Task item: Bring together every line in the data that includes "with".

*** Opening Dataset excerpts ***

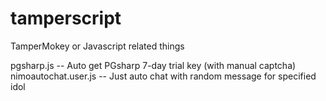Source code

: # tamperscript
TamperMokey or Javascript related things

pgsharp.js -- Auto get PGsharp 7-day trial key (with manual captcha) <br />
nimoautochat.user.js -- Just auto chat with random message for specified idol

*** Closing Dataset excerpts ***

Solution:
pgsharp.js -- Auto get PGsharp 7-day trial key (with manual captcha) <br />
nimoautochat.user.js -- Just auto chat with random message for specified idol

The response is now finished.